The description and CVE details provided reference Chrome on major operating systems including Linux, Windows, and macOS. Chrome on Android and iOS may or may not be affected; verify against Google's official Chrome security update documentation and mobile platform release notes for definitive status.

If my organization uses a different password manager (e.g., Dashlane, 1Password), am I affected?

No. This vulnerability is specific to Google Chrome's built-in Password Manager component. Third-party password managers are not affected. However, users may still have Chrome's password manager enabled in parallel; disabling it is an option if you want to force use of a third-party solution.

What is the difference between this vulnerability and a typical phishing attack?

A typical phishing attack uses a fake website or email to trick users into visiting a malicious page.

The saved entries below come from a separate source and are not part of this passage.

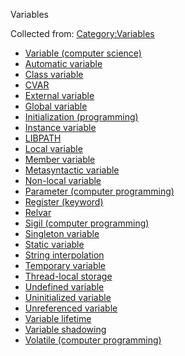 Variables

Collected from: [Category:Variables](https://en.wikipedia.org/wiki/Category:Variable_(computer_science)?oldformat=true)

- [Variable (computer science)](https://en.wikipedia.org/wiki/Variable_(computer_science))
- [Automatic variable](https://en.wikipedia.org/wiki/Automatic_variable)
- [Class variable](https://en.wikipedia.org/wiki/Class_variable)
- [CVAR](https://en.wikipedia.org/wiki/CVAR)
- [External variable](https://en.wikipedia.org/wiki/External_variable)
- [Global variable](https://en.wikipedia.org/wiki/Global_variable)
- [Initialization (programming)](https://en.wikipedia.org/wiki/Initialization_(programming))
- [Instance variable](https://en.wikipedia.org/wiki/Instance_variable)
- [LIBPATH](https://en.wikipedia.org/wiki/LIBPATH)
- [Local variable](https://en.wikipedia.org/wiki/Local_variable)
- [Member variable](https://en.wikipedia.org/wiki/Member_variable)
- [Metasyntactic variable](https://en.wikipedia.org/wiki/Metasyntactic_variable)
- [Non-local variable](https://en.wikipedia.org/wiki/Non-local_variable)
- [Parameter (computer programming)](https://en.wikipedia.org/wiki/Parameter_(computer_programming))
- [Register (keyword)](https://en.wikipedia.org/wiki/Register_(keyword))
- [Relvar](https://en.wikipedia.org/wiki/Relvar)
- [Sigil (computer programming)](https://en.wikipedia.org/wiki/Sigil_(computer_programming))
- [Singleton variable](https://en.wikipedia.org/wiki/Singleton_variable)
- [Static variable](https://en.wikipedia.org/wiki/Static_variable)
- [String interpolation](https://en.wikipedia.org/wiki/String_interpolation)
- [Temporary variable](https://en.wikipedia.org/wiki/Temporary_variable)
- [Thread-local storage](https://en.wikipedia.org/wiki/Thread-local_storage)
- [Undefined variable](https://en.wikipedia.org/wiki/Undefined_variable)
- [Uninitialized variable](https://en.wikipedia.org/wiki/Uninitialized_variable)
- [Unreferenced variable](https://en.wikipedia.org/wiki/Unreferenced_variable)
- [Variable lifetime](https://en.wikipedia.org/wiki/Variable_lifetime)
- [Variable shadowing](https://en.wikipedia.org/wiki/Variable_shadowing)
- [Volatile (computer programming)](https://en.wikipedia.org/wiki/Volatile_(computer_programming))
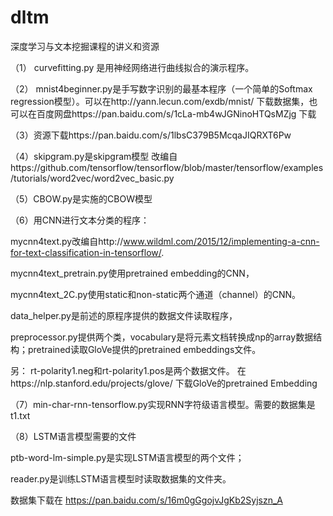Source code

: # dltm
深度学习与文本挖掘课程的讲义和资源

（1） curvefitting.py 是用神经网络进行曲线拟合的演示程序。

（2） mnist4beginner.py是手写数字识别的最基本程序（一个简单的Softmax regression模型）。可以在http://yann.lecun.com/exdb/mnist/ 下载数据集，也可以在百度网盘https://pan.baidu.com/s/1cLa-mb4wJGNinoHTQsMZjg 下载

（3）资源下载https://pan.baidu.com/s/1lbsC379B5McqaJIQRXT6Pw

（4）skipgram.py是skipgram模型
改编自https://github.com/tensorflow/tensorflow/blob/master/tensorflow/examples/tutorials/word2vec/word2vec_basic.py

（5）CBOW.py是实施的CBOW模型

（6）用CNN进行文本分类的程序：

mycnn4text.py改编自http://www.wildml.com/2015/12/implementing-a-cnn-for-text-classification-in-tensorflow/. 

mycnn4text_pretrain.py使用pretrained embedding的CNN，

mycnn4text_2C.py使用static和non-static两个通道（channel）的CNN。

data_helper.py是前述的原程序提供的数据文件读取程序，

preprocessor.py提供两个类，vocabulary是将元素文档转换成np的array数据结构；pretrained读取GloVe提供的pretrained embeddings文件。

另：
rt-polarity1.neg和rt-polarity1.pos是两个数据文件。
在https://nlp.stanford.edu/projects/glove/ 下载GloVe的pretrained Embedding

（7）min-char-rnn-tensorflow.py实现RNN字符级语言模型。需要的数据集是t1.txt

（8）LSTM语言模型需要的文件

ptb-word-lm-simple.py是实现LSTM语言模型的两个文件；

reader.py是训练LSTM语言模型时读取数据集的文件夹。

数据集下载在 https://pan.baidu.com/s/16m0gGgojvJgKb2Syjszn_A
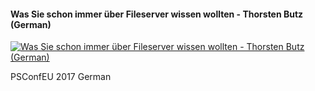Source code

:﻿#### Was Sie schon immer über Fileserver wissen wollten - Thorsten Butz (German)

[![Was Sie schon immer über Fileserver wissen wollten - Thorsten Butz (German)](https://i2.ytimg.com/vi/apXZURRCOrI/hqdefault.jpg "Was Sie schon immer über Fileserver wissen wollten - Thorsten Butz (German)")](https://www.youtube.com/watch?v=apXZURRCOrI)

PSConfEU 2017
German


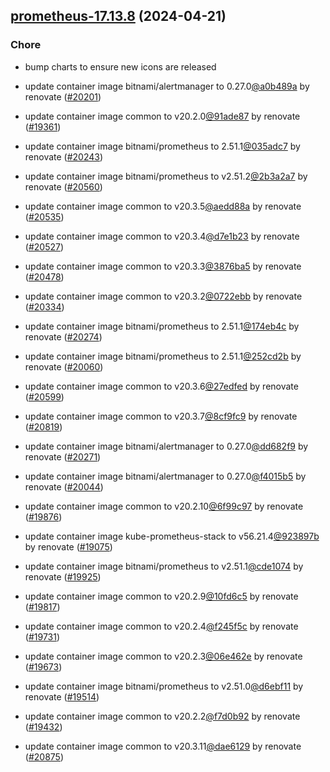 

## [prometheus-17.13.8](https://github.com/truecharts/charts/compare/prometheus-17.10.0...prometheus-17.13.8) (2024-04-21)

### Chore



- bump charts to ensure new icons are released

- update container image bitnami/alertmanager to 0.27.0[@a0b489a](https://github.com/a0b489a) by renovate ([#20201](https://github.com/truecharts/charts/issues/20201))

- update container image common to v20.2.0[@91ade87](https://github.com/91ade87) by renovate ([#19361](https://github.com/truecharts/charts/issues/19361))

- update container image bitnami/prometheus to 2.51.1[@035adc7](https://github.com/035adc7) by renovate ([#20243](https://github.com/truecharts/charts/issues/20243))

- update container image bitnami/prometheus to v2.51.2[@2b3a2a7](https://github.com/2b3a2a7) by renovate ([#20560](https://github.com/truecharts/charts/issues/20560))

- update container image common to v20.3.5[@aedd88a](https://github.com/aedd88a) by renovate ([#20535](https://github.com/truecharts/charts/issues/20535))

- update container image common to v20.3.4[@d7e1b23](https://github.com/d7e1b23) by renovate ([#20527](https://github.com/truecharts/charts/issues/20527))

- update container image common to v20.3.3[@3876ba5](https://github.com/3876ba5) by renovate ([#20478](https://github.com/truecharts/charts/issues/20478))

- update container image common to v20.3.2[@0722ebb](https://github.com/0722ebb) by renovate ([#20334](https://github.com/truecharts/charts/issues/20334))

- update container image bitnami/prometheus to 2.51.1[@174eb4c](https://github.com/174eb4c) by renovate ([#20274](https://github.com/truecharts/charts/issues/20274))

- update container image bitnami/prometheus to 2.51.1[@252cd2b](https://github.com/252cd2b) by renovate ([#20060](https://github.com/truecharts/charts/issues/20060))

- update container image common to v20.3.6[@27edfed](https://github.com/27edfed) by renovate ([#20599](https://github.com/truecharts/charts/issues/20599))

- update container image common to v20.3.7[@8cf9fc9](https://github.com/8cf9fc9) by renovate ([#20819](https://github.com/truecharts/charts/issues/20819))

- update container image bitnami/alertmanager to 0.27.0[@dd682f9](https://github.com/dd682f9) by renovate ([#20271](https://github.com/truecharts/charts/issues/20271))

- update container image bitnami/alertmanager to 0.27.0[@f4015b5](https://github.com/f4015b5) by renovate ([#20044](https://github.com/truecharts/charts/issues/20044))

- update container image common to v20.2.10[@6f99c97](https://github.com/6f99c97) by renovate ([#19876](https://github.com/truecharts/charts/issues/19876))

- update container image kube-prometheus-stack to v56.21.4[@923897b](https://github.com/923897b) by renovate ([#19075](https://github.com/truecharts/charts/issues/19075))

- update container image bitnami/prometheus to v2.51.1[@cde1074](https://github.com/cde1074) by renovate ([#19925](https://github.com/truecharts/charts/issues/19925))

- update container image common to v20.2.9[@10fd6c5](https://github.com/10fd6c5) by renovate ([#19817](https://github.com/truecharts/charts/issues/19817))

- update container image common to v20.2.4[@f245f5c](https://github.com/f245f5c) by renovate ([#19731](https://github.com/truecharts/charts/issues/19731))

- update container image common to v20.2.3[@06e462e](https://github.com/06e462e) by renovate ([#19673](https://github.com/truecharts/charts/issues/19673))

- update container image bitnami/prometheus to v2.51.0[@d6ebf11](https://github.com/d6ebf11) by renovate ([#19514](https://github.com/truecharts/charts/issues/19514))

- update container image common to v20.2.2[@f7d0b92](https://github.com/f7d0b92) by renovate ([#19432](https://github.com/truecharts/charts/issues/19432))

- update container image common to v20.3.11[@dae6129](https://github.com/dae6129) by renovate ([#20875](https://github.com/truecharts/charts/issues/20875))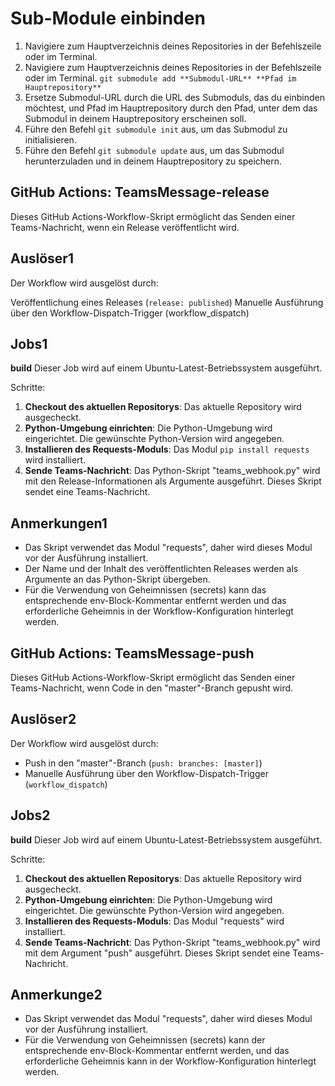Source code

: # Sub-Module einbinden

1. Navigiere zum Hauptverzeichnis deines Repositories in der Befehlszeile oder im Terminal.
2. Navigiere zum Hauptverzeichnis deines Repositories in der Befehlszeile oder im Terminal. `git submodule add **Submodul-URL** **Pfad im Hauptrepository**`
3. Ersetze Submodul-URL durch die URL des Submoduls, das du einbinden möchtest, und Pfad im Hauptrepository durch den Pfad, unter dem das Submodul in deinem Hauptrepository erscheinen soll.
4. Führe den Befehl `git submodule init` aus, um das Submodul zu initialisieren.
5. Führe den Befehl `git submodule update` aus, um das Submodul herunterzuladen und in deinem Hauptrepository zu speichern.

## GitHub Actions: TeamsMessage-release

Dieses GitHub Actions-Workflow-Skript ermöglicht das Senden einer Teams-Nachricht, wenn ein Release veröffentlicht wird.

## Auslöser1

Der Workflow wird ausgelöst durch:

Veröffentlichung eines Releases (`release: published`)
Manuelle Ausführung über den Workflow-Dispatch-Trigger (workflow_dispatch)

## Jobs1

**build**
Dieser Job wird auf einem Ubuntu-Latest-Betriebssystem ausgeführt.

Schritte:

1. **Checkout des aktuellen Repositorys**: Das aktuelle Repository wird ausgecheckt.
2. **Python-Umgebung einrichten**: Die Python-Umgebung wird eingerichtet. Die gewünschte Python-Version wird angegeben.
3. **Installieren des Requests-Moduls**: Das Modul `pip install requests` wird installiert.
4. **Sende Teams-Nachricht**: Das Python-Skript "teams_webhook.py" wird mit den Release-Informationen als Argumente ausgeführt. Dieses Skript sendet eine Teams-Nachricht.

## Anmerkungen1

- Das Skript verwendet das Modul "requests", daher wird dieses Modul vor der Ausführung installiert.
- Der Name und der Inhalt des veröffentlichten Releases werden als Argumente an das Python-Skript übergeben.
- Für die Verwendung von Geheimnissen (secrets) kann das entsprechende env-Block-Kommentar entfernt werden und das erforderliche Geheimnis in der Workflow-Konfiguration hinterlegt werden.

## GitHub Actions: TeamsMessage-push

Dieses GitHub Actions-Workflow-Skript ermöglicht das Senden einer Teams-Nachricht, wenn Code in den "master"-Branch gepusht wird.

## Auslöser2

Der Workflow wird ausgelöst durch:

- Push in den "master"-Branch (`push: branches: [master]`)
- Manuelle Ausführung über den Workflow-Dispatch-Trigger (`workflow_dispatch`)

## Jobs2

**build**
Dieser Job wird auf einem Ubuntu-Latest-Betriebssystem ausgeführt.

Schritte:

1. **Checkout des aktuellen Repositorys**: Das aktuelle Repository wird ausgecheckt.
2. **Python-Umgebung einrichten**: Die Python-Umgebung wird eingerichtet. Die gewünschte Python-Version wird angegeben.
3. **Installieren des Requests-Moduls**: Das Modul "requests" wird installiert.
4. **Sende Teams-Nachricht**: Das Python-Skript "teams_webhook.py" wird mit dem Argument "push" ausgeführt. Dieses Skript sendet eine Teams-Nachricht.

## Anmerkunge2

- Das Skript verwendet das Modul "requests", daher wird dieses Modul vor der Ausführung installiert.
- Für die Verwendung von Geheimnissen (secrets) kann der entsprechende env-Block-Kommentar entfernt werden, und das erforderliche Geheimnis kann in der Workflow-Konfiguration hinterlegt werden.
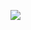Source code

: <img src="https://img.shields.io/badge/Java-F7DF1E?style=flat-square&logo=Java&logoColor=black"/></a>

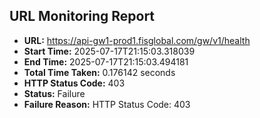 ## URL Monitoring Report

- **URL:** https://api-gw1-prod1.fisglobal.com/gw/v1/health
- **Start Time:** 2025-07-17T21:15:03.318039
- **End Time:** 2025-07-17T21:15:03.494181
- **Total Time Taken:** 0.176142 seconds
- **HTTP Status Code:** 403
- **Status:** Failure
- **Failure Reason:** HTTP Status Code: 403
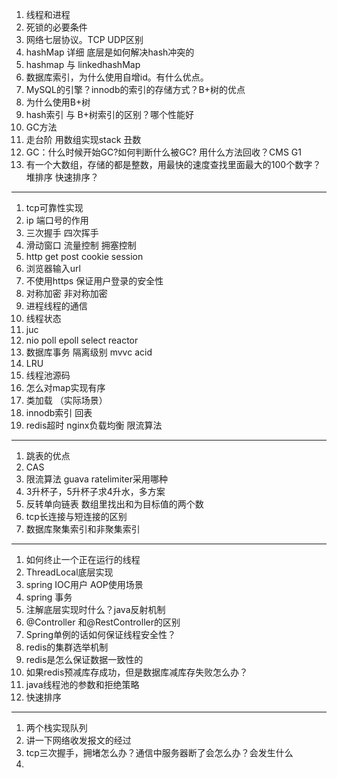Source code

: 
1. 线程和进程 
2. 死锁的必要条件
3. 网络七层协议。TCP UDP区别
4. hashMap 详细 底层是如何解决hash冲突的
5. hashmap 与 linkedhashMap
6. 数据库索引，为什么使用自增id。有什么优点。
7. MySQL的引擎？innodb的索引的存储方式？B+树的优点
8. 为什么使用B+树
9. hash索引 与 B+树索引的区别？哪个性能好
10. GC方法
11. 走台阶 用数组实现stack 丑数
12. GC：什么时候开始GC?如何判断什么被GC? 用什么方法回收？CMS G1
13. 有一个大数组，存储的都是整数，用最快的速度查找里面最大的100个数字？堆排序 快速排序？

---

1. tcp可靠性实现
2. ip 端口号的作用
3. 三次握手 四次挥手
4. 滑动窗口 流量控制 拥塞控制
5. http get post cookie session 
6. 浏览器输入url
7. 不使用https 保证用户登录的安全性
8. 对称加密 非对称加密
9. 进程线程的通信
10. 线程状态
11. juc
12. nio poll epoll select reactor
13. 数据库事务 隔离级别 mvvc acid
14. LRU
15. 线程池源码
16. 怎么对map实现有序
17. 类加载 （实际场景）
18. innodb索引 回表
19. redis超时 nginx负载均衡 限流算法

---
1. 跳表的优点
2. CAS
3. 限流算法 guava ratelimiter采用哪种 
4. 3升杯子，5升杯子求4升水，多方案
5. 反转单向链表 数组里找出和为目标值的两个数
6. tcp长连接与短连接的区别
7. 数据库聚集索引和非聚集索引
---
1. 如何终止一个正在运行的线程
2. ThreadLocal底层实现
3. spring IOC用户 AOP使用场景
4. spring 事务
5. 注解底层实现时什么？java反射机制
6. @Controller 和@RestController的区别
7. Spring单例的话如何保证线程安全性？
8. redis的集群选举机制
9. redis是怎么保证数据一致性的
10. 如果redis预减库存成功，但是数据库减库存失败怎么办？
11. java线程池的参数和拒绝策略
12. 快速排序

---
1. 两个栈实现队列
2. 讲一下网络收发报文的经过
3. tcp三次握手，拥堵怎么办？通信中服务器断了会怎么办？会发生什么
4. 

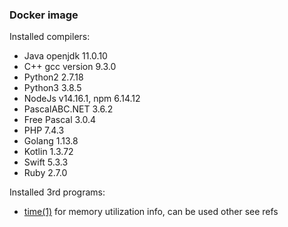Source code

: ### Docker image

Installed compilers:

- Java openjdk 11.0.10
- C++ gcc version 9.3.0
- Python2 2.7.18
- Python3 3.8.5
- NodeJs v14.16.1, npm 6.14.12
- PascalABC.NET 3.6.2
- Free Pascal 3.0.4
- PHP 7.4.3
- Golang 1.13.8
- Kotlin 1.3.72
- Swift  5.3.3
- Ruby 2.7.0

Installed 3rd programs:

- [time(1)](http://man7.org/linux/man-pages/man1/time.1.html) for memory utilization info, can be used other see refs
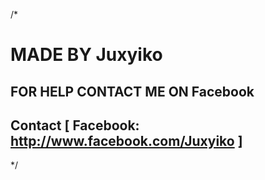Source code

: /*

   # MADE BY Juxyiko
   ## FOR HELP CONTACT ME ON Facebook
   ## Contact    [ Facebook: http://www.facebook.com/Juxyiko ]
*/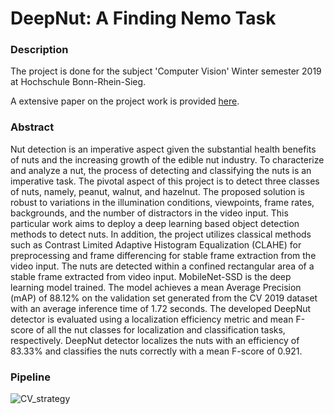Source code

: # DeepNut: A Finding Nemo Task

### Description

The project is done for the subject 'Computer Vision' Winter semester 2019 at Hochschule Bonn-Rhein-Sieg.

A extensive paper on the project work is provided [here](DeepNut-CV2019.pdf).

### Abstract

Nut detection is an imperative aspect given the substantial health benefits of nuts and the increasing growth of the edible nut industry. To characterize and analyze a nut, the process of detecting and classifying the nuts is an imperative task.  The pivotal aspect of this project is to detect three classes of nuts, namely, peanut, walnut, and hazelnut. The proposed solution is robust to variations in the illumination conditions, viewpoints, frame rates, backgrounds, and the number of distractors in the video input. This particular work aims to deploy a deep learning based object detection methods to detect nuts. In addition, the project utilizes classical methods such as Contrast Limited Adaptive Histogram Equalization (CLAHE) for preprocessing and frame differencing for stable frame extraction from the video input. The nuts are detected within a confined rectangular area of a stable frame extracted from video input. MobileNet-SSD is the deep learning model trained. The model achieves a mean Average Precision (mAP) of 88.12\% on the validation set generated from the CV 2019 dataset with an average inference time of 1.72 seconds. The developed DeepNut detector is evaluated using a localization efficiency metric and mean F-score of all the nut classes for localization and classification tasks, respectively. DeepNut detector localizes the nuts with an efficiency of 83.33\% and classifies the nuts correctly with a mean F-score of 0.921.

### Pipeline

![CV_strategy](https://user-images.githubusercontent.com/43172178/76835379-4777b300-682f-11ea-9c6c-698e873aaff2.jpg)

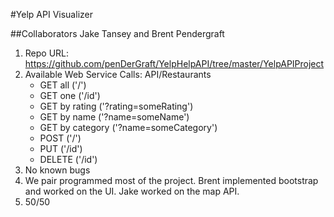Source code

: ﻿#Yelp API Visualizer

##Collaborators 
Jake Tansey and Brent Pendergraft

1. Repo URL: https://github.com/penDerGraft/YelpHelpAPI/tree/master/YelpAPIProject
2. Available Web Service Calls: API/Restaurants
	- GET all ('/')
	- GET one ('/id')
	- GET by rating ('?rating=someRating')
	- GET by name ('?name=someName')
	- GET by category ('?name=someCategory')
	- POST ('/')
	- PUT ('/id')
	- DELETE ('/id')
3. No known bugs
4. We pair programmed most of the project. 
   Brent implemented bootstrap and worked on the UI.
   Jake worked on the map API.
5. 50/50 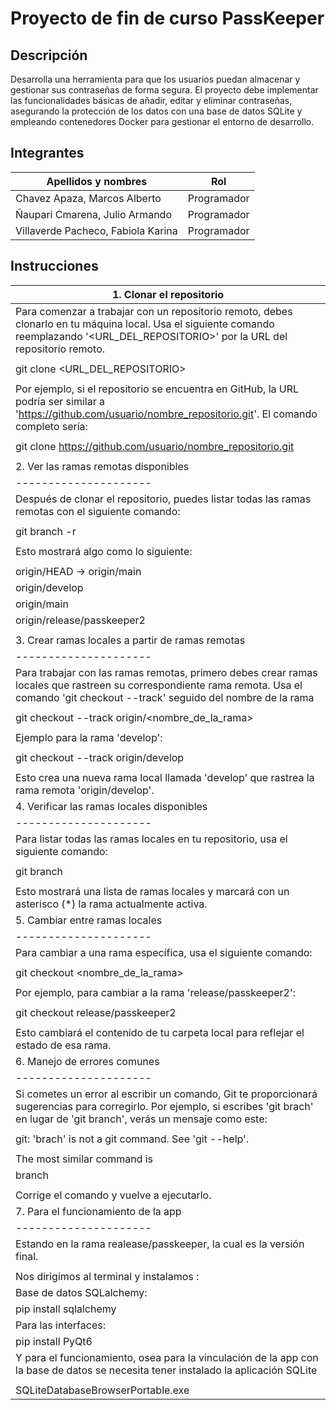 # Proyecto de fin de curso PassKeeper
## Descripción
Desarrolla una herramienta para que los usuarios puedan almacenar y gestionar
sus contraseñas de forma segura. El proyecto debe implementar las
funcionalidades básicas de añadir, editar y eliminar contraseñas, asegurando la
protección de los datos con una base de datos SQLite y empleando
contenedores Docker para gestionar el entorno de desarrollo.
## Integrantes 
| Apellidos y nombres | Rol |
|---------------------|-----|
|Chavez Apaza, Marcos Alberto |    Programador    |
|Ñaupari Cmarena, Julio Armando |  Programador      |
|Villaverde Pacheco, Fabiola Karina  |    Programador    |

## Instrucciones
| 1. Clonar el repositorio |
| --------------------- |
| Para comenzar a trabajar con un repositorio remoto, debes clonarlo en tu máquina local. Usa el siguiente comando reemplazando '<URL_DEL_REPOSITORIO>' por la URL del repositorio remoto.|
|                                    |
|    git clone <URL_DEL_REPOSITORIO> |
|                   |
|Por ejemplo, si el repositorio se encuentra en GitHub, la URL podría ser similar a 'https://github.com/usuario/nombre_repositorio.git'. El comando completo sería:|
|                                               |
|    git clone https://github.com/usuario/nombre_repositorio.git   |
|                                    |
|2. Ver las ramas remotas disponibles|
|---------------------|-----|
|Después de clonar el repositorio, puedes listar todas las ramas remotas con el siguiente comando: |
|                      |
|    git branch -r     |
|                              |
|Esto mostrará algo como lo siguiente:   |
|                                  |
|    origin/HEAD -> origin/main    |
|   origin/develop   |
|    origin/main     |
|    origin/release/passkeeper2  |
|                |
|3. Crear ramas locales a partir de ramas remotas|
|---------------------|-----|
|Para trabajar con las ramas remotas, primero debes crear ramas locales que rastreen su correspondiente rama remota. Usa el comando 'git checkout --track' seguido del nombre de la rama| ||remota.                                  |
|                                                        |
|    git checkout --track origin/<nombre_de_la_rama>     |
|                                       |
|Ejemplo para la rama 'develop':        |
|                                       |
|   git checkout --track origin/develop |
|                            |
|Esto crea una nueva rama local llamada 'develop' que rastrea la rama remota 'origin/develop'.|
|4. Verificar las ramas locales disponibles|
|---------------------|-----|
|Para listar todas las ramas locales en tu repositorio, usa el siguiente comando:|
|     |
|   git branch      |
|                       |
|Esto mostrará una lista de ramas locales y marcará con un asterisco (*) la rama actualmente activa.  |
|5. Cambiar entre ramas locales      |
|---------------------|-----|
|Para cambiar a una rama específica, usa el siguiente comando:   |
|                                             |
|    git checkout <nombre_de_la_rama>        |
|              |
|Por ejemplo, para cambiar a la rama 'release/passkeeper2':   |
|                 |
|   git checkout release/passkeeper2        |
|                             |
|Esto cambiará el contenido de tu carpeta local para reflejar el estado de esa rama.|
|6. Manejo de errores comunes |
|---------------------|-----|
|Si cometes un error al escribir un comando, Git te proporcionará sugerencias para corregirlo. Por ejemplo, si escribes 'git brach' en lugar de 'git branch', verás un mensaje como este: |
|                                                 |
|    git: 'brach' is not a git command. See 'git --help'.   |
|                                    |
|    The most similar command is     |
|        branch                      |
|                                        |
|Corrige el comando y vuelve a ejecutarlo.|
|7. Para el funcionamiento de la app|
|---------------------|-----|
|Estando en la rama realease/passkeeper, la cual es la versión final.|
|                           |
|Nos dirigimos al terminal y instalamos :|
|Base de datos SQLalchemy:|
|    pip install sqlalchemy|
|Para las interfaces:|
|   pip install PyQt6|
|Y para el funcionamiento, osea para la vinculación de la app con la base de datos se necesita tener instalado la aplicación SQLite|
|                         |
|SQLiteDatabaseBrowserPortable.exe|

This vulnerability allows an attacker to fake the UI *within* Chrome itself—for example, by spoofing the password manager's dialog or other security UI elements. This is more convincing because the user sees the spoofed interface in the context of Chrome's legitimate UI, making it harder to distinguish from reality.

This analysis is based on the published CVE description, CVSS vector, and related metadata as of the modification date (2026-06-17). Patch version numbers, affected product versions, and vendor advisories must be verified against official Google Chrome security advisories and release notes at https://chromereleases.googleblog.com/. Exploit details, proof-of-concept code, or weaponized attack techniques are not provided. Organizations should conduct their own risk assessment based on their network environment, user behavior, and Chrome deployment practices. This intelligence is for informational purposes and should not be used as a substitute for professional security assessment or vendor guidance. Source: NVD (public-domain), retrieved 2026-07-13. Analysis generated by SEC.co (claude-haiku-4-5).